In February, we'll be releasing for the first time in the UK, a special edition Blu-ray and Ltd Edition Blu-ray SteelBook of Sidney Lumet's classic police drama starring Al PacinoSerpico (Original Theatrical Trailer http://bit.ly/17Tt2mE ) Secondly, we'll be releasing a Blu-ray edition of Federico Fellini's 1972 epic colour spectacle, a love-letter to the past and present of the city he loved best: Roma .

Another Italian classic arrives in March in a Dual Format (Blu-ray + DVD) release: Francesco Rosi's gripping political procedural, Le mani sulla città [Hands Over the City]. March also finds us two of the most brutally unsparing and controversial independent works of the last forty years. The first is the long-awaited (and uncut) release of Ted Kotcheff's disturbing and subversive Wake in Fright, hailed by Nick Cave as "the best and most terrifying film about Australia in existence," and which Martin Scorsese has stated to have rendered him "speechless" — released in its brilliant 2009 restoration. Prior to its home-video release, Wake in Fright will be released theatrically in selected cinemas in the UK & Eire on 7 March 2014. Here is the brand new 2014 UK theatrical trailer . The second controversial release in March is Samuel Fuller's feverish White Dog, unavailable in the UK for decades, whose premise — a stray white dog turns out to have been conditioned to attack any black person on sight — was woefully misconstrued at the time of its 1982 release; it remains one of Fuller's most passionate anti-racist statements. Both of these works will also be released in Dual Format (Blu-ray + DVD) editions.”

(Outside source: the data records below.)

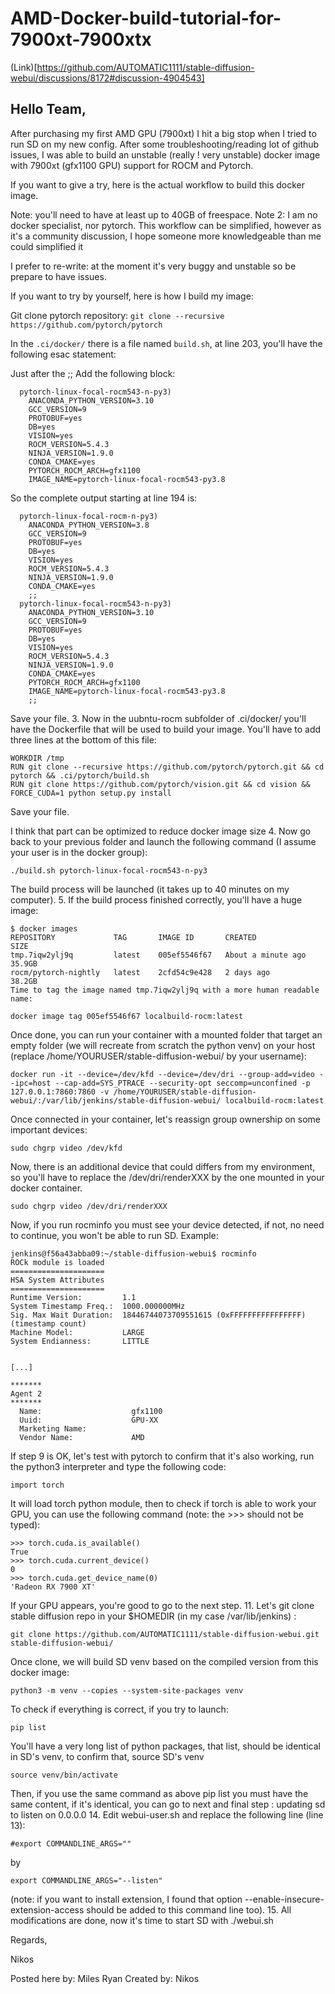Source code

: # AMD-Docker-build-tutorial-for-7900xt-7900xtx

(Link)[https://github.com/AUTOMATIC1111/stable-diffusion-webui/discussions/8172#discussion-4904543]

## Hello Team,

After purchasing my first AMD GPU (7900xt) I hit a big stop when I tried to run SD on my new config. After some troubleshooting/reading lot of github issues, I was able to build an unstable (really ! very unstable) docker image with 7900xt (gfx1100 GPU) support for ROCM and Pytorch.

If you want to give a try, here is the actual workflow to build this docker image.

Note: you'll need to have at least up to 40GB of freespace.
Note 2: I am no docker specialist, nor pytorch. This workflow can be simplified, however as it's a community discussion, I hope someone more knowledgeable than me could simplified it

I prefer to re-write: at the moment it's very buggy and unstable so be prepare to have issues.

If you want to try by yourself, here is how I build my image:

Git clone pytorch repository:
``git clone --recursive https://github.com/pytorch/pytorch``

In the ``.ci/docker/`` there is a file named ``build.sh``, at line 203, you'll have the following esac statement:

Just after the ;; Add the following block:
```
  pytorch-linux-focal-rocm543-n-py3)
    ANACONDA_PYTHON_VERSION=3.10
    GCC_VERSION=9
    PROTOBUF=yes
    DB=yes
    VISION=yes
    ROCM_VERSION=5.4.3
    NINJA_VERSION=1.9.0
    CONDA_CMAKE=yes
    PYTORCH_ROCM_ARCH=gfx1100
    IMAGE_NAME=pytorch-linux-focal-rocm543-py3.8
```
So the complete output starting at line 194 is:
```
  pytorch-linux-focal-rocm-n-py3)
    ANACONDA_PYTHON_VERSION=3.8
    GCC_VERSION=9
    PROTOBUF=yes
    DB=yes
    VISION=yes
    ROCM_VERSION=5.4.3
    NINJA_VERSION=1.9.0
    CONDA_CMAKE=yes
    ;;
  pytorch-linux-focal-rocm543-n-py3)
    ANACONDA_PYTHON_VERSION=3.10
    GCC_VERSION=9
    PROTOBUF=yes
    DB=yes
    VISION=yes
    ROCM_VERSION=5.4.3
    NINJA_VERSION=1.9.0
    CONDA_CMAKE=yes
    PYTORCH_ROCM_ARCH=gfx1100
    IMAGE_NAME=pytorch-linux-focal-rocm543-py3.8
    ;;
```
Save your file.
3. Now in the uubntu-rocm subfolder of .ci/docker/ you'll have the Dockerfile that will be used to build your image. You'll have to add three lines at the bottom of this file:
```
WORKDIR /tmp
RUN git clone --recursive https://github.com/pytorch/pytorch.git && cd pytorch && .ci/pytorch/build.sh
RUN git clone https://github.com/pytorch/vision.git && cd vision && FORCE_CUDA=1 python setup.py install
```
Save your file.

I think that part can be optimized to reduce docker image size
4. Now go back to your previous folder and launch the following command (I assume your user is in the docker group):
```
./build.sh pytorch-linux-focal-rocm543-n-py3
```
The build process will be launched (it takes up to 40 minutes on my computer).
5. If the build process finished correctly, you'll have a huge image:
```
$ docker images
REPOSITORY             TAG       IMAGE ID       CREATED              SIZE
tmp.7iqw2ylj9q         latest    005ef5546f67   About a minute ago   35.9GB
rocm/pytorch-nightly   latest    2cfd54c9e428   2 days ago           38.2GB
Time to tag the image named tmp.7iqw2ylj9q with a more human readable name:
```
```
docker image tag 005ef5546f67 localbuild-rocm:latest
```
Once done, you can run your container with a mounted folder that target an empty folder (we will recreate from scratch the python venv) on your host (replace /home/YOURUSER/stable-diffusion-webui/ by your username):
```
docker run -it --device=/dev/kfd --device=/dev/dri --group-add=video --ipc=host --cap-add=SYS_PTRACE --security-opt seccomp=unconfined -p 127.0.0.1:7860:7860 -v /home/YOURUSER/stable-diffusion-webui/:/var/lib/jenkins/stable-diffusion-webui/ localbuild-rocm:latest
```
Once connected in your container, let's reassign group ownership on some important devices:
```
sudo chgrp video /dev/kfd
```
Now, there is an additional device that could differs from my environment, so you'll have to replace the /dev/dri/renderXXX by the one mounted in your docker container.
```
sudo chgrp video /dev/dri/renderXXX
```
Now, if you run rocminfo you must see your device detected, if not, no need to continue, you won't be able to run SD.
Example:
```
jenkins@f56a43abba09:~/stable-diffusion-webui$ rocminfo
ROCk module is loaded
=====================    
HSA System Attributes    
=====================    
Runtime Version:         1.1
System Timestamp Freq.:  1000.000000MHz
Sig. Max Wait Duration:  18446744073709551615 (0xFFFFFFFFFFFFFFFF) (timestamp count)
Machine Model:           LARGE                              
System Endianness:       LITTLE                             
                      

[...]

*******                  
Agent 2                  
*******                  
  Name:                    gfx1100                            
  Uuid:                    GPU-XX                             
  Marketing Name:                                             
  Vendor Name:             AMD
```
If step 9 is OK, let's test with pytorch to confirm that it's also working, run the python3 interpreter and type the following code:
```
import torch
```
It will load torch python module, then to check if torch is able to work your GPU, you can use the following command (note: the >>> should not be typed):
```
>>> torch.cuda.is_available()
True
>>> torch.cuda.current_device()
0
>>> torch.cuda.get_device_name(0)
'Radeon RX 7900 XT'
```
If your GPU appears, you're good to go to the next step.
11. Let's git clone stable diffusion repo in your $HOMEDIR (in my case /var/lib/jenkins) :
```
git clone https://github.com/AUTOMATIC1111/stable-diffusion-webui.git stable-diffusion-webui/
```
Once clone, we will build SD venv based on the compiled version from this docker image:
```
python3 -m venv --copies --system-site-packages venv
```
To check if everything is correct, if you try to launch:
```
pip list
```
You'll have a very long list of python packages, that list, should be identical in SD's venv, to confirm that, source SD's venv
```
source venv/bin/activate
```
Then, if you use the same command as above pip list you must have the same content, if it's identical, you can go to next and final step : updating sd to listen on 0.0.0.0
14. Edit webui-user.sh and replace the following line (line 13):
```
#export COMMANDLINE_ARGS=""
```
by
```
export COMMANDLINE_ARGS="--listen"
```
(note: if you want to install extension, I found that option  --enable-insecure-extension-access should be added to this command line too).
15. All modifications are done, now it's time to start SD with ./webui.sh

Regards,

Nikos

Posted here by: Miles Ryan
Created by: Nikos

Managing Director of Eureka Entertainment, Ron Benson added “The finest in world cinema abounds across these seven releases, supplemented as always with a spate of special features and extras, all presented with a meticulous attention to detail and design. The same ethos applies to a film we'll be releasing in May, and for which we're thrilled to be able to provide an early sneak-announcement: Robert Altman's epic 1970s ensemble classic, Nashville, released for the first time on UK home video, in a Dual Format (Blu-ray + DVD) edition.”